*** Opening Records for this exercise ***

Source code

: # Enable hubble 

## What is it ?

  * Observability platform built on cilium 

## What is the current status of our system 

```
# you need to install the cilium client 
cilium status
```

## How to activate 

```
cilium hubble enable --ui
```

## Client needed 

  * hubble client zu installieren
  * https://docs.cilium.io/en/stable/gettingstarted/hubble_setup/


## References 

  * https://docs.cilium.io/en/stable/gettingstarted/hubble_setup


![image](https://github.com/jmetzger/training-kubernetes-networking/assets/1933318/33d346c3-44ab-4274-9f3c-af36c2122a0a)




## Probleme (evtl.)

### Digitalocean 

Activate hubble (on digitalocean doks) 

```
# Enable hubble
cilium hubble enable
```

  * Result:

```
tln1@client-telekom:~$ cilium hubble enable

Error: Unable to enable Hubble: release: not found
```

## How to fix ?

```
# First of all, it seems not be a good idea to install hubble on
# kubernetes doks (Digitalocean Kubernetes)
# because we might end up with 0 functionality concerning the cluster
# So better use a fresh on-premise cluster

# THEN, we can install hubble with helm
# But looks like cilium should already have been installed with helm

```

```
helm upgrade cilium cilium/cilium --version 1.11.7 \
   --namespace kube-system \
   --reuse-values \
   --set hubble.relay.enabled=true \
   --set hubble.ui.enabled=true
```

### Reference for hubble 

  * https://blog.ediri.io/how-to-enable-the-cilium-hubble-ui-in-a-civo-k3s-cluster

*** Closing Records for this exercise ***

■ Try it
Look through the entries above and report the number of lines that contain "https". Write only the number.

■ Response below
4